When is a law unjust?
Not all laws work as intended. Some, if not many, laws present unintended consequences that compromise the intended effects of the law.
Other laws prove not to be timeless, like those forbidding American women from voting.
Still, others seem, by moral standards, extreme and indefensible, like cutting off a hand for stealing a loaf of bread.
So, imagine, if you will, that you visit a grocery store with a 3-year-old child. After paying for your groceries and leaving the store, you are stopped in the store parking lot by a security officer and asked to return to the store. Child in hand, you comply and are taken to a small private office in the back of the store.
There, the security officer plays a video that shows your daughter reaching out of the grocery cart to snag a small package of Skittles, which she drops into her play purse, giggles and looks away.
Watching the video now, you laugh and kiss her on the cheek, discover the Skittles in the little purse, and reach into your handbag to pay for the candy. But the officer then explains that the solution is not that simple. A law was broken, and this store enforces the laws against theft in 100 percent of cases, executing a no exception policy.
The officer then explains that the store will be filing criminal charges, not against you, because the evidence shows you to be unaware of the theft, but against your 3-year-old.
You start to laugh, thinking this to be a joke when the officer tells you that the law has no exception for the age of the person so charged, and since all are prosecuted, your daughter will have to be arrested.
Is the law always the law, to be followed and obeyed regardless of its application and effect? Should your 3-year-old, who many U.S. laws grant reduced legal responsibility for their actions, be arrested, or should the law be ruled immoral, ineffective, and ignored?
You explain to the officer that should your child be convicted, the conviction could later keep her out of some universities, some grant programs, that the small bag of Skittles could damage her future when she could not possibly know what she was doing in taking the candy.

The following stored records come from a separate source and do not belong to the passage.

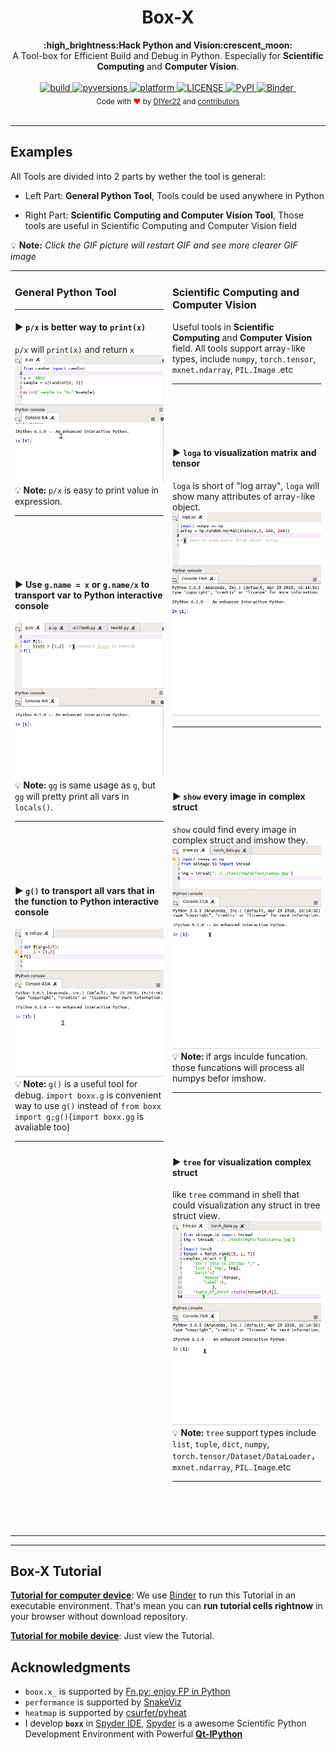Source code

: 

<h1 align="center">Box-X</h1>

<div align="center">
  <strong>:high_brightness:Hack Python and Vision:crescent_moon:</strong>
</div>

<div align="center">
  A Tool-box for Efficient Build and Debug in Python. Especially for <strong>Scientific Computing</strong> and <strong>Computer Vision</strong>.
</div>

<br/>

<div align="center">
  

  <!-- Build Status -->
  <a href="https://travis-ci.org/DIYer22/boxx">
    <img src="https://img.shields.io/badge/build-passing-brightgreen.svg" alt="build">
  </a>
  
  <!-- pyversions -->
  <a href="https://pypi.python.org/pypi/boxx">
    <img src="https://img.shields.io/pypi/pyversions/boxx.svg" alt="pyversions">
  </a>
  <!-- platform -->
  <a href="">
    <img src="https://img.shields.io/badge/platform-linux%20%7C%20osx%20%7C%20win-blue.svg" alt="platform">
  </a>
  <!-- License -->
  <a href="https://www.github.com/DIYer22/boxx">
    <img src="https://img.shields.io/pypi/l/boxx.svg" alt="LICENSE">
  </a>
  <!-- Version -->
  <a href="https://pypi.python.org/pypi/boxx">
    <img src="https://img.shields.io/pypi/v/boxx.svg" alt="PyPI">
  </a>
  <!-- Binder -->
  <a href="https://mybinder.org/v2/gh/DIYer22/boxx/master?filepath=tutorial_for_boxx.ipynb">
    <img src="https://mybinder.org/badge.svg" alt="Binder">
  </a>
  <!--  -->
  <a href="">
    <img src="" alt="">
  </a>

</div>


<div align="center">
  <sub>Code with <span style="color:red">❤︎</span> by
  <a href="https://github.com/DIYer22">DIYer22</a> and
  <a href="https://github.com/DIYer22/boxx/graphs/contributors">
    contributors
  </a>
  </sub>
</div>

<br/>


---

## Examples

All Tools are divided into 2 parts by wether the tool is general:    
 * Left Part: **General Python Tool**, Tools could be used anywhere in Python

 * Right Part: **Scientific Computing and Computer Vision Tool**, Those tools are useful in Scientific Computing and Computer Vision field

💡 **Note:** *Click the GIF picture will restart GIF and see more clearer GIF image*

<table  style="">
  <tr>
    <td valign="top" width="50%">
    
  ### General Python Tool 
  <hr></hr>
        
  #### ▶  `p/x` is better way to `print(x)`    
  `p/x` will `print(x)` and return `x`
  [![click to restart GIF and see more clearer GIF](./other/gif/p.gif)](./other/gif/p.gif)
  💡 **Note:** `p/x` is easy to print value in expression.
        <hr></hr>
        <br><br>
        <br><br>
        
  #### ▶ Use `g.name = x` or `g.name/x` to transport var to Python interactive console
  [![click to restart GIF and see more clearer GIF](./other/gif/g.gif) ](./other/gif/g.gif)   
  💡 **Note:** `gg` is same usage as `g`, but `gg` will pretty print all vars in `locals()`. 
        <hr></hr>
        <br><br>
        <br><br>
        
  #### ▶ `g()` to transport all vars that in the function to Python interactive console
  [![click to restart GIF and see more clearer GIF](./other/gif/g_call.gif) ](./other/gif/g_call.gif)
  💡 **Note:** `g()` is a useful tool for debug. `import boxx.g` is convenient way to use `g()` instead of `from boxx import g;g()`(`import boxx.gg` is avaliable too)
        <hr></hr>
        <br><br>
        <br><br>
    </td>
    <td valign="top">
    
  ### Scientific Computing and Computer Vision

  Useful tools in **Scientific Computing** and **Computer Vision** field. All tools support array-like types, include `numpy`, `torch.tensor`, `mxnet.ndarray`, `PIL.Image` .etc 
        <hr></hr>
        <br><br>
        <br><br>

  #### ▶ `loga` to visualization matrix and tensor   
  `loga` is short of "log array", `loga` will show many attributes of array-like object.
  [![click to restart GIF and see more clearer GIF](./other/gif/loga.gif)](./other/gif/loga.gif)
        <hr></hr>
        <br><br>
        <br><br>

  #### ▶ `show` every image in complex struct
  `show` could find every image in complex struct and imshow they.
  [![click to restart GIF and see more clearer GIF](./other/gif/show.gif)](./other/gif/show.gif)
  💡 **Note:** if args inculde funcation. those funcations will process all numpys befor imshow.
        <hr></hr>
        <br><br>
        <br><br>

  #### ▶ `tree` for visualization complex struct
  like `tree` command in shell that could visualization any struct in tree struct view.
  [![click to restart GIF and see more clearer GIF](./other/gif/tree.gif)](./other/gif/tree.gif)
  💡 **Note:** `tree` support types include `list`, `tuple`, `dict`, `numpy`, `torch.tensor/Dataset/DataLoader`， `mxnet.ndarray`, `PIL.Image`.etc
        <hr></hr>
        <br><br>
        <br><br>
    </td>
  </tr>
</table> 



---

## Box-X Tutorial

[**Tutorial for computer device**](https://mybinder.org/v2/gh/DIYer22/boxx/master?filepath=tutorial_for_boxx.ipynb): We use [Binder](https://mybinder.org) to run this Tutorial in an executable environment. That's mean you can **run tutorial cells rightnow** in your browser without download repository.


[**Tutorial for mobile device**](https://nbviewer.jupyter.org/github/DIYer22/boxx/blob/master/tutorial_for_boxx.ipynb): Just view the Tutorial.

## Acknowledgments
 * `boox.x_` is supported by [Fn.py: enjoy FP in Python](https://github.com/kachayev/fn.py)
 * `performance` is supported by [SnakeViz](https://jiffyclub.github.io/snakeviz/)
 * `heatmap` is supported by [csurfer/pyheat](https://github.com/csurfer/pyheat)
 * I develop **`boxx`** in [Spyder IDE](https://github.com/spyder-ide/spyder), [Spyder](https://github.com/spyder-ide/spyder) is a awesome Scientific Python Development Environment with Powerful [**Qt-IPython**](https://github.com/jupyter/qtconsole)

This is exactly the position of the DACA children, now grown into young, productive adults, college age. Children who came to America in the arms of their illegal immigrant parents when they were three, and are now being told by some of our elected officials and by our current laws, that their illegal act, at age three, requires them to be expelled from the only country they have ever known…because the law is the law.
But did the three-year-old in the arms of an adult really commit a crime? Of course not, children are not expected to have legal awareness before they can read or write. To expect so would be unreasonable and to punish for this fictional crime would be immoral.
But even more immoral is the degree of punishment demanded by some for the DACA kids by those who would demand they be sent to a foreign country they have never known. They would leave behind everything, their family, their friends, their jobs, their service to the country, to be forced to start all over again in a nation they have never known and perhaps with a language they have never spoken. The punishment is no less extreme than cutting off a hand for stealing a loaf of bread. And for what crime? The crime of being born in the wrong place.
As a nation, we must have the moral strength to do the right thing and protect these young Americans, and, yes, they are Americans, from unjust laws and immoral actions. It is time for our Republican friends to stop using these lives as bargaining chips in immigration policy wars.
Grant citizenship to the DACA kids.
Jim Crawford is a retired educator, political enthusiast and award-winning columnist living here in the Tri-State.